▶ What to produce:
From the top of the entries below through the line containing "The CMRSET Landsat", return every line exactly as written, please, and stop there.
───── Input for this task
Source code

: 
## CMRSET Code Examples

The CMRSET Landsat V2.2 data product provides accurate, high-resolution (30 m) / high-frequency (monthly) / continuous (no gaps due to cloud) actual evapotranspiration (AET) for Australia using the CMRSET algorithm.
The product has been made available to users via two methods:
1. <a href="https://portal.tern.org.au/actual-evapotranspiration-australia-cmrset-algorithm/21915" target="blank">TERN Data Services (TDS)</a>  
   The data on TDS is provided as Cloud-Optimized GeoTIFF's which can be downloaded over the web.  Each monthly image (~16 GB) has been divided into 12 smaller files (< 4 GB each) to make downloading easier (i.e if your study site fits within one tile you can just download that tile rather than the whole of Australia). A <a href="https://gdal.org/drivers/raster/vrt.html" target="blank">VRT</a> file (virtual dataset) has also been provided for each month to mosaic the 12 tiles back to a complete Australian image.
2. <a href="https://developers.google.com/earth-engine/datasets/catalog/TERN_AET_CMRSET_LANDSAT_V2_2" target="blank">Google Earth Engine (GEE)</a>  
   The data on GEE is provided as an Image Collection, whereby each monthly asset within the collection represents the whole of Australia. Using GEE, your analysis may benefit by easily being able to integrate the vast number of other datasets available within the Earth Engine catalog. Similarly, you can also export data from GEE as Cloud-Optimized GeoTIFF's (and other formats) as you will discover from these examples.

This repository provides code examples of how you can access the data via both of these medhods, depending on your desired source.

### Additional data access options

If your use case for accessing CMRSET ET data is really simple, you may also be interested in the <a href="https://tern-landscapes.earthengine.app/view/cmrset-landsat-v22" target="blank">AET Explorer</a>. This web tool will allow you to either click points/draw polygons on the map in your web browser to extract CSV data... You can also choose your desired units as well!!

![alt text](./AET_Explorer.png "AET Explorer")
──────────
▶ Result:
Source code

: 
## CMRSET Code Examples

The CMRSET Landsat V2.2 data product provides accurate, high-resolution (30 m) / high-frequency (monthly) / continuous (no gaps due to cloud) actual evapotranspiration (AET) for Australia using the CMRSET algorithm.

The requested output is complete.